Having done this for a couple of years and tried a few different options, I’m of the opinion that there should be a common baseline process and standard held across the teams, including well defined engineering levels. On top of it, if certain teams have specific requirements about their role, technically or culturally, I think the hiring manager can make the appropriate adjustments, given they have the most skin in the game on hiring decisions.
Centralize the tooling, distribute the usage
Operational Responsibilities
It seems to be widely accepted now that completely separate Development and Operations teams that don’t have much context about what each other is doing, doesn’t work very well. As a result, the team that wrote the code is typically also taking on the operational responsibilities of their system, including monitoring, being on-call, and incident management. To me, that’s a good thing.
Of course, if every team has a different way of getting logs from their system, a different monitoring solution to look at metrics, and a different way to deploy a roll-back, maybe that’s too much.
Code Repository
As long as the code is on Github, or Gitlab, or whichever hosting solution we pick, leave the teams to configure their own repos to their likings. If a team prefers merging to rebasing, what harm does it have if they only do it in the repository they own?
Testing Infrastructure
Similar to the Operations team, the QA team also seems to be on a decline, and in my opinion, for a good reason. The main argument I heard against having a QA team is that it spoils the development team into the bad habit of not thoroughly testing their code. While somewhat valid, this is actually not my biggest reason for objection.
Personally, I believe that to write good tests, at whichever level of abstraction, requires a significant amount of work to deeply understand the product and the system. Having spent the time and effort to train a group of people to be such experts of the product and system, but not have them contribute actual production code, seems to be a great form of waste.
As a result, writing tests should be squarely the responsibilities of the individual teams.
Boilerplate Utilities
There are a number of commonly used utility toolings that are fairly typical to be shared among engineering teams. From internal libraries for authentication, to distributed tracing tools such as Jaeger, to error reporting tools such as Sentry, these are common utilities that can be rather effectively templatized. Ask the teams to use the template for an efficient set-up, then set them loose.
Distributed, within reason
In my opinion, almost everything else can be distributed to the individual teams to make their own best decisions, within reason. Ultimately, there are technological as well as business constraints that teams have to respect.

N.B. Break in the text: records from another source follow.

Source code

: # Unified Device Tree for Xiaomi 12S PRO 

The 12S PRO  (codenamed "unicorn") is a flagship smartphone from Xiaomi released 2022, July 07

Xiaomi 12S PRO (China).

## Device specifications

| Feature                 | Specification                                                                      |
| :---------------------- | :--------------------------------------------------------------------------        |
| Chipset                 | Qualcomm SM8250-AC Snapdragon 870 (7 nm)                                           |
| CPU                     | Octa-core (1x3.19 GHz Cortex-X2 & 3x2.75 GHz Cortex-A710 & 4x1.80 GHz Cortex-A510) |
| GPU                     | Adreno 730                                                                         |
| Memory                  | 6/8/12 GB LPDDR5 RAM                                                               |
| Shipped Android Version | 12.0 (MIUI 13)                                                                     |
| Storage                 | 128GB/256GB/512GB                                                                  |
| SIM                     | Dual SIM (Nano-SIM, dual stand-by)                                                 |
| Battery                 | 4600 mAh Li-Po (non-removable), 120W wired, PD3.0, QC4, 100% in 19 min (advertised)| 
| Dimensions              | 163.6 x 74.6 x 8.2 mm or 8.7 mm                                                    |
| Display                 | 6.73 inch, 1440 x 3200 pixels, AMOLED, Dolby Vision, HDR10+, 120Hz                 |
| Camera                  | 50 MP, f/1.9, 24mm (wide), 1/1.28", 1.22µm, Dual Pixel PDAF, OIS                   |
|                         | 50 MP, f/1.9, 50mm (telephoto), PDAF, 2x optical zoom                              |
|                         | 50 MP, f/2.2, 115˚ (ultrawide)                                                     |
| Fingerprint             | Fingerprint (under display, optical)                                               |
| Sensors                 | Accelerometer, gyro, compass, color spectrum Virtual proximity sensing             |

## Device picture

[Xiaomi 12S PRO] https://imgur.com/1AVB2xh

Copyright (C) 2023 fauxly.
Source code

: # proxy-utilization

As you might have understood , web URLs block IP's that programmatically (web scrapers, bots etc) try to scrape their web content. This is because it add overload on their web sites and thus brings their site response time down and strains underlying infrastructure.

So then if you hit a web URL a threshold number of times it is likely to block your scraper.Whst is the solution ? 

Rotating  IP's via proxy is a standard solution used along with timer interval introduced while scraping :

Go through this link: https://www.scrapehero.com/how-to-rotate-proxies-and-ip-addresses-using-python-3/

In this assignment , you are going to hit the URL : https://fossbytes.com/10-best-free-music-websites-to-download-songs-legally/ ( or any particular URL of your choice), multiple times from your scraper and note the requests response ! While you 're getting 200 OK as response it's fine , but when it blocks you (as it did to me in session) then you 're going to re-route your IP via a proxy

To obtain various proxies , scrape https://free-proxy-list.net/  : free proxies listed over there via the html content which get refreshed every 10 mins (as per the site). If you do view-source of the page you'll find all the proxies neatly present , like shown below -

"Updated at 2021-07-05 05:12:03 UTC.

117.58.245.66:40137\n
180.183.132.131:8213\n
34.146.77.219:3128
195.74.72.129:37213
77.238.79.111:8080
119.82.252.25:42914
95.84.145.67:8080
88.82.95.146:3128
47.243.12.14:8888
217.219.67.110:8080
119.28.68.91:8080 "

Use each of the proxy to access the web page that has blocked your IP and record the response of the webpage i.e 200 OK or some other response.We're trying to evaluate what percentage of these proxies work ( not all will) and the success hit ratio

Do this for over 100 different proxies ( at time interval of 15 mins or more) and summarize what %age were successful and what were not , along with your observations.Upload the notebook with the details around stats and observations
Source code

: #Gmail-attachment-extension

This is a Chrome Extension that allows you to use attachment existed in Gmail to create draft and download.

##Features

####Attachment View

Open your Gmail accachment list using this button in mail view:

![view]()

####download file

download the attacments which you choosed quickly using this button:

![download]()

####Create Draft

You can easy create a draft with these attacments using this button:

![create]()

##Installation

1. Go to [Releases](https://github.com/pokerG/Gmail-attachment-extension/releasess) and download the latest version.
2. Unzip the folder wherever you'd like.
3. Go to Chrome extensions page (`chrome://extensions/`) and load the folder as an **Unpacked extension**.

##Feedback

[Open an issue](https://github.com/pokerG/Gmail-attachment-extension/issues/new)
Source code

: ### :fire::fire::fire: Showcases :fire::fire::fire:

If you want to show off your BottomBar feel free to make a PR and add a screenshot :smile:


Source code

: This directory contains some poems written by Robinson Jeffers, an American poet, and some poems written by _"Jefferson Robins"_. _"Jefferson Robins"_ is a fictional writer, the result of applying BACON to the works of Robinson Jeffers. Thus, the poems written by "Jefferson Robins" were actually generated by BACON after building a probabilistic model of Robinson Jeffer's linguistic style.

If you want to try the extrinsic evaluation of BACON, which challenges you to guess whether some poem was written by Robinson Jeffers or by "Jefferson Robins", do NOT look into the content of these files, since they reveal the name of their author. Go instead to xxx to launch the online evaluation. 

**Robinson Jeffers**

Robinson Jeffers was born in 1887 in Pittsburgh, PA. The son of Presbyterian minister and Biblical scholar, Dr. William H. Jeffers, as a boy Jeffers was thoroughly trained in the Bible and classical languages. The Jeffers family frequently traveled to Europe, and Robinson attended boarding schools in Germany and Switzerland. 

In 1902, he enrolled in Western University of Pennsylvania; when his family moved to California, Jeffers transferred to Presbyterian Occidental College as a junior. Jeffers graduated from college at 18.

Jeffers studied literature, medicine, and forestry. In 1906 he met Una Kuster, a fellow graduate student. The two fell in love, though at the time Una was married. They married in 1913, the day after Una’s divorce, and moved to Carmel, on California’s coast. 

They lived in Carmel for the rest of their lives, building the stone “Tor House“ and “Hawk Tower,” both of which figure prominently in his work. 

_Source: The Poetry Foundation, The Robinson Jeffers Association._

This category includes but is not limited to:
Development process, including framework, rituals, iteration cycles etc
System performance metrics, SLOs, SLAs
Sub-team organization and personnel
Almost everything within the code repository, including coding style, build tool, etc
Software frameworks (e.g. fast-api), communication interfaces (e.g. grpc)
Conclusion
Coming from a fast-paced start-up background, my default is always to allow for distributed decision making until it proves too much. There are a few reasons for this.
First, the distributed model optimizes for pace and learning. When something is done locally, it tends to get done faster, and can iterate more frequently. The ability to trial and error quickly is the one main advantage smaller companies have against the more established competition. This is exactly the Innovator’s Dilemma.
Second, distributed decisions do not automatically lead to inconsistency. When something is tried on a smaller scale and finds success, it can spread rather quickly. A grassroots solution can easily trump a centrally designed solution forced down to the teams’ throat.
However, as the size of the company and engineering team grows, there will be a need to centralize more items, as consistency and efficiency gains more leverage, and as higher level engineers chase more impact, which at some point, can only be achieved via doing centralized work.